Collected data
++++++++

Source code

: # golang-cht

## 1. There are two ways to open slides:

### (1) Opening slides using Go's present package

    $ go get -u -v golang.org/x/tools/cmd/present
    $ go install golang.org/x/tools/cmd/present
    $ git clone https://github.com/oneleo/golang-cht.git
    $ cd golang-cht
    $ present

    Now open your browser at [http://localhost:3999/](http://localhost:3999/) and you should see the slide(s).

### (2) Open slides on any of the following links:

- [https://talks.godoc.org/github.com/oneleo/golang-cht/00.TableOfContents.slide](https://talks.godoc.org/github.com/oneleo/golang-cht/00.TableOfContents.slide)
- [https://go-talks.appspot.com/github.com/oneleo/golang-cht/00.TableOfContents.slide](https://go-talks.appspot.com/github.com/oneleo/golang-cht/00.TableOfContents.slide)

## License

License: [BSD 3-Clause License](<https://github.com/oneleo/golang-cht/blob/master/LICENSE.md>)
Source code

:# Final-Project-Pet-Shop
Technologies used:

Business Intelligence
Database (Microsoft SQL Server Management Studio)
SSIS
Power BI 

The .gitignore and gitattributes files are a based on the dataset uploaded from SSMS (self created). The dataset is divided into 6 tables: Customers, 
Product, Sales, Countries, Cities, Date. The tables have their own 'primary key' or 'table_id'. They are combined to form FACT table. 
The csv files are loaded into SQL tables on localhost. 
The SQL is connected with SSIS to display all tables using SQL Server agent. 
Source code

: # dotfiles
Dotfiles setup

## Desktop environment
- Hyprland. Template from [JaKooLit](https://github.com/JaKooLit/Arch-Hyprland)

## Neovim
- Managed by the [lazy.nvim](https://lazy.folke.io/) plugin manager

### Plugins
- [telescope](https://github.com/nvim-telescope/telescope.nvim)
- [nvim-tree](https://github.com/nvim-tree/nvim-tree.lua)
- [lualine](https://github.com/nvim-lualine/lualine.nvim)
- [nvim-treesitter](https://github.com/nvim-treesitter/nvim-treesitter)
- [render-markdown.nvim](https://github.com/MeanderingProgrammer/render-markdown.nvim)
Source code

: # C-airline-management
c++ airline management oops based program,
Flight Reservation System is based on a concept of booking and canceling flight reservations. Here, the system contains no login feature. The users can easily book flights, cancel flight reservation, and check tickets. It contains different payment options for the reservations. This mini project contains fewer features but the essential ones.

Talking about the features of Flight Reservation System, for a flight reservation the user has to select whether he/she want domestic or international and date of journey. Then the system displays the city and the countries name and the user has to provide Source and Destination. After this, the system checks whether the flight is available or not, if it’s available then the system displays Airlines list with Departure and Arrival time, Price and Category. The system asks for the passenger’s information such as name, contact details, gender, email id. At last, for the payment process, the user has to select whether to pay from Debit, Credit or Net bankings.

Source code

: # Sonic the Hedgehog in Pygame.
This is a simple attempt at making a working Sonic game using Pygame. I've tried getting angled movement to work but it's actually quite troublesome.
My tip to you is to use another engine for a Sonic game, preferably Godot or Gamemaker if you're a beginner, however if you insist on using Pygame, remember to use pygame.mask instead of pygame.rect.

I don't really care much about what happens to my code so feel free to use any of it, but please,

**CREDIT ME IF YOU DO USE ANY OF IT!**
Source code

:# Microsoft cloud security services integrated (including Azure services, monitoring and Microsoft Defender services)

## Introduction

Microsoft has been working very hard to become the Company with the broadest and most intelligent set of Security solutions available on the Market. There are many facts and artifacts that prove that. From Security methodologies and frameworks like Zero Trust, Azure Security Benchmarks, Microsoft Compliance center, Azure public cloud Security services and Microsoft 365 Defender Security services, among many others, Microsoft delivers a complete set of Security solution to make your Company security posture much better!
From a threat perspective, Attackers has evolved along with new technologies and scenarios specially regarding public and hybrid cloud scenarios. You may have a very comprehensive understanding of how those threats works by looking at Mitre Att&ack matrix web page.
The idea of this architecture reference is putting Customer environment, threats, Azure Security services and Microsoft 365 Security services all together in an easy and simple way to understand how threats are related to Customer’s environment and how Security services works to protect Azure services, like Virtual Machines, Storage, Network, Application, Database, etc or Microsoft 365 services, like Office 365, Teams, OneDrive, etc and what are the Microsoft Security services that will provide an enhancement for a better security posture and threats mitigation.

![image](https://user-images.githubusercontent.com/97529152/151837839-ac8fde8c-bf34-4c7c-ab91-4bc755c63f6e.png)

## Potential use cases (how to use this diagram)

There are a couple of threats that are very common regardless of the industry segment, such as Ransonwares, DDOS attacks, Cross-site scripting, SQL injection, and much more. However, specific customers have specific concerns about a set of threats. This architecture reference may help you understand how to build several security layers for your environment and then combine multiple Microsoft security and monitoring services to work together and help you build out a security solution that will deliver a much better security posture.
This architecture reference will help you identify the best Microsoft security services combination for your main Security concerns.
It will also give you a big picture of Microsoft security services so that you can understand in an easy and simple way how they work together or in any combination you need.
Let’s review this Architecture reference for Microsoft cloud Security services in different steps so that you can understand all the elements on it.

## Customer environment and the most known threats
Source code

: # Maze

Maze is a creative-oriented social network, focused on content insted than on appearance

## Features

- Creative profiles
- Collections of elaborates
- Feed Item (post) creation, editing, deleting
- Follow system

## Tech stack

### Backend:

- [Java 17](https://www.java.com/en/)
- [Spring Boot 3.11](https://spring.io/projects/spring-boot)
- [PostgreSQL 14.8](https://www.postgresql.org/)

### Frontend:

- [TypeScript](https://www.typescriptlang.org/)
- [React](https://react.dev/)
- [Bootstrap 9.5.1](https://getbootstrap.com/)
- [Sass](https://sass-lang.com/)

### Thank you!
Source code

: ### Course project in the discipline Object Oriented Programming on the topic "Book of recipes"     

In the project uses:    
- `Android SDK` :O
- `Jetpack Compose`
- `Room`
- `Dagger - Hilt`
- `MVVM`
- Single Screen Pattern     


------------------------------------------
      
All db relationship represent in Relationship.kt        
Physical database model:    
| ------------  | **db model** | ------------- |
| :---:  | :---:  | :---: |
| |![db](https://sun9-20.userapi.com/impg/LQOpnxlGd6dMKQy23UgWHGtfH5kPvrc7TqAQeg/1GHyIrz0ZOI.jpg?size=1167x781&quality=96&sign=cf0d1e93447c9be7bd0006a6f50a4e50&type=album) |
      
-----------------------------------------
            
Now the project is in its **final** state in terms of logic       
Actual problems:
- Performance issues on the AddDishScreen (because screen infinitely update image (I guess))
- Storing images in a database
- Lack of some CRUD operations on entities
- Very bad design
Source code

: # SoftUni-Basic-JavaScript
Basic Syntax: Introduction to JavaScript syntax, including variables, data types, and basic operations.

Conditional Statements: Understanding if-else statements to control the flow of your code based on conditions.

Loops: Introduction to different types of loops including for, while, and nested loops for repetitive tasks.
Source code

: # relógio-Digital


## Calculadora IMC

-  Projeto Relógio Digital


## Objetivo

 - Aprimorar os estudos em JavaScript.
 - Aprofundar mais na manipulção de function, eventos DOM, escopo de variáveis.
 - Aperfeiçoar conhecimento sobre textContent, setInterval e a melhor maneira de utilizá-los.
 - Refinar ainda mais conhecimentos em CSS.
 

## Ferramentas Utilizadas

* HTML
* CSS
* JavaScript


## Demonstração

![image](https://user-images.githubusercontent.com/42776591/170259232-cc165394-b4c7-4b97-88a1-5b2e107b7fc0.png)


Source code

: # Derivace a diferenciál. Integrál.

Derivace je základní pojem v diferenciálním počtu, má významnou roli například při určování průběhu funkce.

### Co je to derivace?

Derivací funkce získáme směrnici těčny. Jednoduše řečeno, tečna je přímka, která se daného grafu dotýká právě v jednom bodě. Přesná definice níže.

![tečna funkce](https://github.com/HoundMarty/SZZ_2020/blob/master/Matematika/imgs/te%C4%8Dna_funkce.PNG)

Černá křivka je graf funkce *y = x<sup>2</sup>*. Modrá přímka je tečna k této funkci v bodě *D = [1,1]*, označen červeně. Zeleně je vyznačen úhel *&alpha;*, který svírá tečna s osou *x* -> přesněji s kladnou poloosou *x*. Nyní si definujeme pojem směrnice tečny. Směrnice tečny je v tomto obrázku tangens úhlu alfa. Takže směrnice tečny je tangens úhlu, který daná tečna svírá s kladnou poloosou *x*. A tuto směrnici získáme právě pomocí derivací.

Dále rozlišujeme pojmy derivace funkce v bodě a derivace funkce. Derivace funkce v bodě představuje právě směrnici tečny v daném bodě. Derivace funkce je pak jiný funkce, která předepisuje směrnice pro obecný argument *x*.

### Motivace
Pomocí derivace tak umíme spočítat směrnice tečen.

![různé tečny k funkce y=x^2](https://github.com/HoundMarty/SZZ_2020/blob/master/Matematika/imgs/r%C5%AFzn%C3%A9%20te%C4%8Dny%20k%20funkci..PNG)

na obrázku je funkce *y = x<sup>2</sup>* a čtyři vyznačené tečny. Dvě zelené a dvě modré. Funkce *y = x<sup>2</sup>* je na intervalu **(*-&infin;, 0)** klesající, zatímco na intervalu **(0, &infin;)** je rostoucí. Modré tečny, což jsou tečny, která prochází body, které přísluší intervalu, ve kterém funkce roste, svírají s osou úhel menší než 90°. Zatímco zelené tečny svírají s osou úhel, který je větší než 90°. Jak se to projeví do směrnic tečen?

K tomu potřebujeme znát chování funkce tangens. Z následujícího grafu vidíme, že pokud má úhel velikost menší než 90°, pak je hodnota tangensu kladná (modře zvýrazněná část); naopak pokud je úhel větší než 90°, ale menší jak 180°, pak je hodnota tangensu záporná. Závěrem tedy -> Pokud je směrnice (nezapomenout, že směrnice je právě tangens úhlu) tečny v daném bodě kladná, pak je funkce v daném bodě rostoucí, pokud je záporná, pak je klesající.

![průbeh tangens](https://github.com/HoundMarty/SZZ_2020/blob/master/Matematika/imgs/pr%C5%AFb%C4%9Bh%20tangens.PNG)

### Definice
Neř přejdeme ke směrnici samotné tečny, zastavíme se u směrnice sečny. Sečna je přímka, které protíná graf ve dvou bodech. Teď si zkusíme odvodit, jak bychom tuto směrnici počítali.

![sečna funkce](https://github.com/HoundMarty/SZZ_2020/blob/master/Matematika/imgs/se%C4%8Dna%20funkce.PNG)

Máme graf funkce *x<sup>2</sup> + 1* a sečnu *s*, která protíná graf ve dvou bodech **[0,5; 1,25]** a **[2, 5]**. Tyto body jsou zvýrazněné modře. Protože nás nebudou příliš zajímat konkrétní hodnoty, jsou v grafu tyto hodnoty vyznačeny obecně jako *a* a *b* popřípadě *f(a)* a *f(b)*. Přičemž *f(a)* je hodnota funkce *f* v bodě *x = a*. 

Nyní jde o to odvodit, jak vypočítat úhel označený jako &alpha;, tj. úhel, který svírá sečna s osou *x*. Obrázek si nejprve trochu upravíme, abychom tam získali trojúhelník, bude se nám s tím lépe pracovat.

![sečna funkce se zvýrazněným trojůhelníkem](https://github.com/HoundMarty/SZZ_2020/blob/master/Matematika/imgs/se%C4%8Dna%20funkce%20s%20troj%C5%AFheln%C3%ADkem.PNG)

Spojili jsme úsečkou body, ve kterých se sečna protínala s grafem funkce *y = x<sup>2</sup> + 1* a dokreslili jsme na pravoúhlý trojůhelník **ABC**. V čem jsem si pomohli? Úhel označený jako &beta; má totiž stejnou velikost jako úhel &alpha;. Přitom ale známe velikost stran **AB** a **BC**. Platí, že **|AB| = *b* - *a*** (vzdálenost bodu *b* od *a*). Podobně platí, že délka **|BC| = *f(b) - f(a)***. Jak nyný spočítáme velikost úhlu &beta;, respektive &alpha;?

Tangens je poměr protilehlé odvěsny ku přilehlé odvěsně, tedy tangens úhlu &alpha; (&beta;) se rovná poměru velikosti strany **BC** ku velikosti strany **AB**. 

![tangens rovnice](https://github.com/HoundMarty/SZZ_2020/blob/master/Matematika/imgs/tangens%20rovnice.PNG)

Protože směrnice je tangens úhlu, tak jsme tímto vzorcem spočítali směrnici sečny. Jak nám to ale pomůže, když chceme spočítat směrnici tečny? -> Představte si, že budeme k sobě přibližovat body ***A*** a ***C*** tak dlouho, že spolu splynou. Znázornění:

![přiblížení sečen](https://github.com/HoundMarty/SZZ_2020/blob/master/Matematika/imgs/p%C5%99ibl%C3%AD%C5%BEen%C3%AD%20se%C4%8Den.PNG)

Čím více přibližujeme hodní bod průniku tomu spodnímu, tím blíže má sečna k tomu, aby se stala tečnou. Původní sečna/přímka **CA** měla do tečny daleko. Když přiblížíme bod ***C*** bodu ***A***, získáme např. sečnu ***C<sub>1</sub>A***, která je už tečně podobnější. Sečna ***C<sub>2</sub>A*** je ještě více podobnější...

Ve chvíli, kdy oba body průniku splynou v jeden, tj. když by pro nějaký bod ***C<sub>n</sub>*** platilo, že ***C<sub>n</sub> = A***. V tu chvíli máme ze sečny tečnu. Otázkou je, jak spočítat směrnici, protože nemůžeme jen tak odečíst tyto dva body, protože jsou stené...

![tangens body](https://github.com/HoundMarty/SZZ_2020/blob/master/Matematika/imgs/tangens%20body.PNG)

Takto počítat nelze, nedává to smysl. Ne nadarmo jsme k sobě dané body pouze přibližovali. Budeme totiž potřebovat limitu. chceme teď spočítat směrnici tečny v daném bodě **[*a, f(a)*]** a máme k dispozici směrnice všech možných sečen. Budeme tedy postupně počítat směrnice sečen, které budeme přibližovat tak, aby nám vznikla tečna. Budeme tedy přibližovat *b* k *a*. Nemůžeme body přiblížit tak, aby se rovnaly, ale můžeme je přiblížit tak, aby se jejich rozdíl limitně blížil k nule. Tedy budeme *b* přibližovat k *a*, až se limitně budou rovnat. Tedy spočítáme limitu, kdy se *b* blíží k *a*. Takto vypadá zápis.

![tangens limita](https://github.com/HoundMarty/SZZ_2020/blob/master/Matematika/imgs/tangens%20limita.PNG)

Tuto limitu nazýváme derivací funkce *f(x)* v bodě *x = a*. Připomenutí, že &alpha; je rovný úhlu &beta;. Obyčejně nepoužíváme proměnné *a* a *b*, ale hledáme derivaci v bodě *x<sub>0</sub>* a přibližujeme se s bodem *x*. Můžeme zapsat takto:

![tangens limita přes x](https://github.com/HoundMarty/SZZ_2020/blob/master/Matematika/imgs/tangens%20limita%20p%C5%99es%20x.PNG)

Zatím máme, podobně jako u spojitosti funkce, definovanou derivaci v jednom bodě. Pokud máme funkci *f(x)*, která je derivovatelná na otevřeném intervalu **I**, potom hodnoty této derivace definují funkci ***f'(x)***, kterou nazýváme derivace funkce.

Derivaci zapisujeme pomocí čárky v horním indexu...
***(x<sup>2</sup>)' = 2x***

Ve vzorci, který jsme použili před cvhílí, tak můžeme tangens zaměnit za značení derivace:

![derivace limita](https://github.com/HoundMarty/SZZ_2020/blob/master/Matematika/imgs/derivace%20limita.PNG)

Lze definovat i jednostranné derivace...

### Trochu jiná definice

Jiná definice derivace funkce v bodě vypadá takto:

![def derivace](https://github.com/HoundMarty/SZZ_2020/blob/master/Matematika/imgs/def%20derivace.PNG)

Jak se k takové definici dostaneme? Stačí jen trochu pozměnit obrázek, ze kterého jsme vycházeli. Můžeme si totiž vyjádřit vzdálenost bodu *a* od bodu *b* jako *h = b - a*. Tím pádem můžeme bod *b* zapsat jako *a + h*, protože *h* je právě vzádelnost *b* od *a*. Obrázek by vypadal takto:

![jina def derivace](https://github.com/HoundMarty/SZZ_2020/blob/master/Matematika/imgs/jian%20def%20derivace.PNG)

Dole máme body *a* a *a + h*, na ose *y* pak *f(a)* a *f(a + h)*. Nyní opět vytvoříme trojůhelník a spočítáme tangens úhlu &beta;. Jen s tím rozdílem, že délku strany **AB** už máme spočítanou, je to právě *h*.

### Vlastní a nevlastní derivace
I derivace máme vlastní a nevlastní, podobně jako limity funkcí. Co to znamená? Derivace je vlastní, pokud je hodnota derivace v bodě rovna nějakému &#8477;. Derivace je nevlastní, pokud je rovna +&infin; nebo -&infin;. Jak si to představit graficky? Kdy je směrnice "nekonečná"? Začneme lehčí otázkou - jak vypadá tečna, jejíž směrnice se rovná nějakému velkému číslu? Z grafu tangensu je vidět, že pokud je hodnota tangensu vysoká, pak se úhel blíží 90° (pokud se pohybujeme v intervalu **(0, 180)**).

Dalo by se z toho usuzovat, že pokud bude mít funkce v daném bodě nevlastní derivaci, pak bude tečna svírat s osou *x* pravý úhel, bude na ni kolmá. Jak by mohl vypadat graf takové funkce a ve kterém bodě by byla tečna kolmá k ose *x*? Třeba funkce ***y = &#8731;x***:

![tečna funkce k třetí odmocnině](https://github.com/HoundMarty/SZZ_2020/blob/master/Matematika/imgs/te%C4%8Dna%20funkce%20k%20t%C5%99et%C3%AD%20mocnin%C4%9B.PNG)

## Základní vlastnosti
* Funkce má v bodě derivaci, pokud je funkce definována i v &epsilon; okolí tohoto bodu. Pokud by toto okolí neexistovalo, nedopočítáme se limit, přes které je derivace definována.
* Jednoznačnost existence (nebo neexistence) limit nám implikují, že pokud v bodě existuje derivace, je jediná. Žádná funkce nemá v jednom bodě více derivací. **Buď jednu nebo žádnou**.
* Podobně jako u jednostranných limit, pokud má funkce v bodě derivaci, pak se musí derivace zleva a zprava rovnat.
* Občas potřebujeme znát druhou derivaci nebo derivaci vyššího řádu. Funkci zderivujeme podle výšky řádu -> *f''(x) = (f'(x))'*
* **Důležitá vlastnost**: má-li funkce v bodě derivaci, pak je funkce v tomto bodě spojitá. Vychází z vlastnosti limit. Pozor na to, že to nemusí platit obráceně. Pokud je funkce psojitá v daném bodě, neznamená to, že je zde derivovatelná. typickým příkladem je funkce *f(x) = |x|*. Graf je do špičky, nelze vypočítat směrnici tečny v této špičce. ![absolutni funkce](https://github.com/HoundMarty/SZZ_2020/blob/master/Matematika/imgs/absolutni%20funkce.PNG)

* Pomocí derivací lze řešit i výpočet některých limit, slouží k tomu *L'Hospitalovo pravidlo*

++++++++

## Task instructions
Show the lines in the entries above that include the string "Flight".

## Response to the exercise
Flight Reservation System is based on a concept of booking and canceling flight reservations. Here, the system contains no login feature. The users can easily book flights, cancel flight reservation, and check tickets. It contains different payment options for the reservations. This mini project contains fewer features but the essential ones.
Talking about the features of Flight Reservation System, for a flight reservation the user has to select whether he/she want domestic or international and date of journey. Then the system displays the city and the countries name and the user has to provide Source and Destination. After this, the system checks whether the flight is available or not, if it’s available then the system displays Airlines list with Departure and Arrival time, Price and Category. The system asks for the passenger’s information such as name, contact details, gender, email id. At last, for the payment process, the user has to select whether to pay from Debit, Credit or Net bankings.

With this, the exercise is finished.